With the markets exiting the third quarter the European markets have had a remarkable recovery from the mid quarter slump with things turning up for continental stocks going into the end of September.
This came as the FTSE 100 saw initial gains which evaporated and turned the index negative.
The FTSE underperformed both France and Germany.
Looking ahead to next week, Jeremy Naylor looks at the midweek release of the UK Chartered Institute of Purchasing Manager’s service data. The service sector being the largest part of the UK economy.
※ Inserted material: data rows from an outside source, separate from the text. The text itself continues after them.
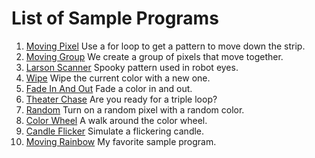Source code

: # List of Sample Programs

1. [Moving Pixel](moving-pixel.md) Use a for loop to get a pattern to move down the strip.
2. [Moving Group](moving-group.md) We create a group of pixels that move together.
3. [Larson Scanner](larson-scanner.md) Spooky pattern used in robot eyes.
4. [Wipe](wipe.md) Wipe the current color with a new one.
5. [Fade In And Out](fade-in-and-out.md) Fade a color in and out.
6. [Theater Chase](theater-chase.md) Are you ready for a triple loop?
7. [Random](random.md) Turn on a random pixel with a random color.
8. [Color Wheel](color-wheel.md) A walk around the color wheel.
9. [Candle Flicker](candle-flicker.md) Simulate a flickering candle.
10. [Moving Rainbow](moving-rainbow.md) My favorite sample program.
The markets are looking for a reading 53.2, no change on the previous month.
Elsewhere, coming out of the weekend, early on in the Japanese day there’s the Tanken survey.
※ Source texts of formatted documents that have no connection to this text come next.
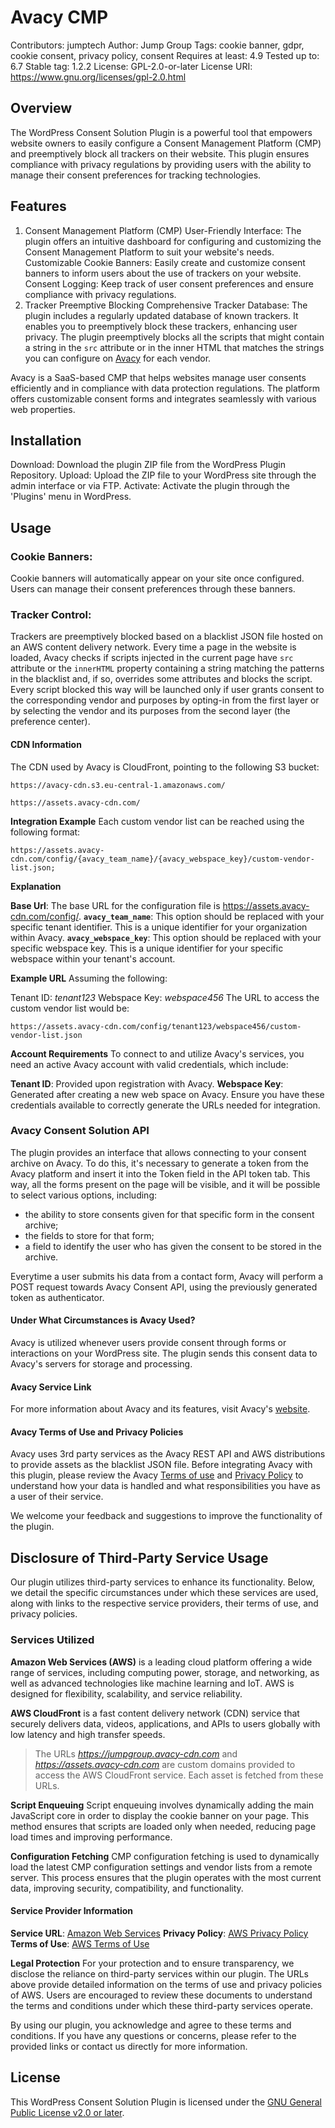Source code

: # Avacy CMP

Contributors: jumptech
Author: Jump Group
Tags: cookie banner, gdpr, cookie consent, privacy policy, consent
Requires at least: 4.9
Tested up to: 6.7
Stable tag: 1.2.2
License: GPL-2.0-or-later
License URI: https://www.gnu.org/licenses/gpl-2.0.html

## Overview

The WordPress Consent Solution Plugin is a powerful tool that empowers website owners to easily configure a Consent Management Platform (CMP) and preemptively block all trackers on their website. This plugin ensures compliance with privacy regulations by providing users with the ability to manage their consent preferences for tracking technologies.

## Features

1. Consent Management Platform (CMP)
   User-Friendly Interface: The plugin offers an intuitive dashboard for configuring and customizing the Consent Management Platform to suit your website's needs.
   Customizable Cookie Banners: Easily create and customize consent banners to inform users about the use of trackers on your website.
   Consent Logging: Keep track of user consent preferences and ensure compliance with privacy regulations.
2. Tracker Preemptive Blocking
   Comprehensive Tracker Database: The plugin includes a regularly updated database of known trackers. It enables you to preemptively block these trackers, enhancing user privacy.
   The plugin preemptively blocks all the scripts that might contain a string in the `src` attribute or in the inner HTML that matches the strings you can configure on [Avacy](https://avacy.eu) for each vendor.

Avacy is a SaaS-based CMP that helps websites manage user consents efficiently and in compliance with data protection regulations. The platform offers customizable consent forms and integrates seamlessly with various web properties.

## Installation

Download: Download the plugin ZIP file from the WordPress Plugin Repository.
Upload: Upload the ZIP file to your WordPress site through the admin interface or via FTP.
Activate: Activate the plugin through the 'Plugins' menu in WordPress.

## Usage

### Cookie Banners:

Cookie banners will automatically appear on your site once configured.
Users can manage their consent preferences through these banners.

### Tracker Control:

Trackers are preemptively blocked based on a blacklist JSON file hosted on an AWS content delivery network.
Every time a page in the website is loaded, Avacy checks if scripts injected in the current page have `src` attribute or the `innerHTML` property containing a string matching the patterns in the blacklist and, if so, overrides some attributes and blocks the script.
Every script blocked this way will be launched only if user grants consent to the corresponding vendor and purposes by opting-in from the first layer or by selecting the vendor and its purposes from the second layer (the preference center).

#### CDN Information

The CDN used by Avacy is CloudFront, pointing to the following S3 bucket:

`https://avacy-cdn.s3.eu-central-1.amazonaws.com/`

`https://assets.avacy-cdn.com/`

**Integration Example**
Each custom vendor list can be reached using the following format:

`https://assets.avacy-cdn.com/config/{avacy_team_name}/{avacy_webspace_key}/custom-vendor-list.json;`

**Explanation**

**Base Url**: The base URL for the configuration file is https://assets.avacy-cdn.com/config/.
**`avacy_team_name`**: This option should be replaced with your specific tenant identifier. This is a unique identifier for your organization within Avacy.
**`avacy_webspace_key`**: This option should be replaced with your specific webspace key. This is a unique identifier for your specific webspace within your tenant's account.

**Example URL**
Assuming the following:

Tenant ID: _tenant123_
Webspace Key: _webspace456_
The URL to access the custom vendor list would be:

`https://assets.avacy-cdn.com/config/tenant123/webspace456/custom-vendor-list.json`

**Account Requirements**
To connect to and utilize Avacy's services, you need an active Avacy account with valid credentials, which include:

**Tenant ID**: Provided upon registration with Avacy.
**Webspace Key**: Generated after creating a new web space on Avacy.
Ensure you have these credentials available to correctly generate the URLs needed for integration.

### Avacy Consent Solution API

The plugin provides an interface that allows connecting to your consent archive on Avacy. To do this, it's necessary to generate a token from the Avacy platform and insert it into the Token field in the API token tab. This way, all the forms present on the page will be visible, and it will be possible to select various options, including:

- the ability to store consents given for that specific form in the consent archive;
- the fields to store for that form;
- a field to identify the user who has given the consent to be stored in the archive.

Everytime a user submits his data from a contact form, Avacy will perform a POST request towards Avacy Consent API, using the previously generated token as authenticator.

#### Under What Circumstances is Avacy Used?

Avacy is utilized whenever users provide consent through forms or interactions on your WordPress site. The plugin sends this consent data to Avacy's servers for storage and processing.

#### Avacy Service Link

For more information about Avacy and its features, visit Avacy's [website](https://avacysolution.com/).

#### Avacy Terms of Use and Privacy Policies

Avacy uses 3rd party services as the Avacy REST API and AWS distributions to provide assets as the blacklist JSON file.
Before integrating Avacy with this plugin, please review the Avacy [Terms of use](https://avacy.eu/terms-and-conditions) and [Privacy Policy](https://api.avacy.eu/jumpgroup/privacypolicy/14/it) to understand how your data is handled and what responsibilities you have as a user of their service.

We welcome your feedback and suggestions to improve the functionality of the plugin.

## Disclosure of Third-Party Service Usage

Our plugin utilizes third-party services to enhance its functionality. Below, we detail the specific circumstances under which these services are used, along with links to the respective service providers, their terms of use, and privacy policies.

### Services Utilized

**Amazon Web Services (AWS)** is a leading cloud platform offering a wide range of services, including computing power, storage, and networking, as well as advanced technologies like machine learning and IoT. AWS is designed for flexibility, scalability, and service reliability.

**AWS CloudFront** is a fast content delivery network (CDN) service that securely delivers data, videos, applications, and APIs to users globally with low latency and high transfer speeds.

> The URLs *https://jumpgroup.avacy-cdn.com* and *https://assets.avacy-cdn.com* are custom domains provided to access the AWS CloudFront service. Each asset is fetched from these URLs.

**Script Enqueuing**
Script enqueuing involves dynamically adding the main JavaScript core in order to display the cookie banner on your page. This method ensures that scripts are loaded only when needed, reducing page load times and improving performance.

**Configuration Fetching**
CMP configuration fetching is used to dynamically load the latest CMP configuration settings and vendor lists from a remote server. This process ensures that the plugin operates with the most current data, improving security, compatibility, and functionality.

#### Service Provider Information

**Service URL**: [Amazon Web Services](https://aws.amazon.com/)
**Privacy Policy**: [AWS Privacy Policy](https://d1.awsstatic.com/legal/privacypolicy/AWS%20Privacy%20Notice%20-%202024-01-01_IT.pdf)
**Terms of Use**: [AWS Terms of Use](https://aws.amazon.com/it/service-terms/)

**Legal Protection**
For your protection and to ensure transparency, we disclose the reliance on third-party services within our plugin. The URLs above provide detailed information on the terms of use and privacy policies of AWS. Users are encouraged to review these documents to understand the terms and conditions under which these third-party services operate.

By using our plugin, you acknowledge and agree to these terms and conditions. If you have any questions or concerns, please refer to the provided links or contact us directly for more information.

## License

This WordPress Consent Solution Plugin is licensed under the [GNU General Public License v2.0 or later](https://www.gnu.org/licenses/gpl-2.0.html).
It’s an economic survey of Japanese business issued by the central Bank of Japan, which it then uses to formulate monetary policy. The report is released four times a year in April, July, October and mid-December.
Economists are looking for a single point increase to 18. The significance of this is that a reading of 18 would be the highest reading since the beginning of 2014.
On Tuesday we have the Australian interest rate decision. Recent commentary from reserve Bank of Australia governor Philip Lowe said that it would be reasonable to assume that the “next rate move will be up rather than down”. Will it come this week? Certainly the markets are not expecting it and, like all other central bank governors, Mr Lowe won’t want to surprise the markets and there’s been no hint that it will come this week. Assuming rates remain at 1.5%, it’s really just a question of identifying any new hawkish language.
But the big number… or numbers to watch are the US jobless data.
First up, on Wednesday is the ADP private payrolls figure. After last month’s larger than forecast 237,000, the hurricanes, that badly affected the southern United States, are forecast to have pushed this number down to 172,000.
Will that give rise to steer Friday’s government number on non-farm payrolls?
It certainly did not last month. While the ADP over shot, the NFP number was very subdued at 156,000. The big question is whether the recent spate of hurricane weather will have made an impact?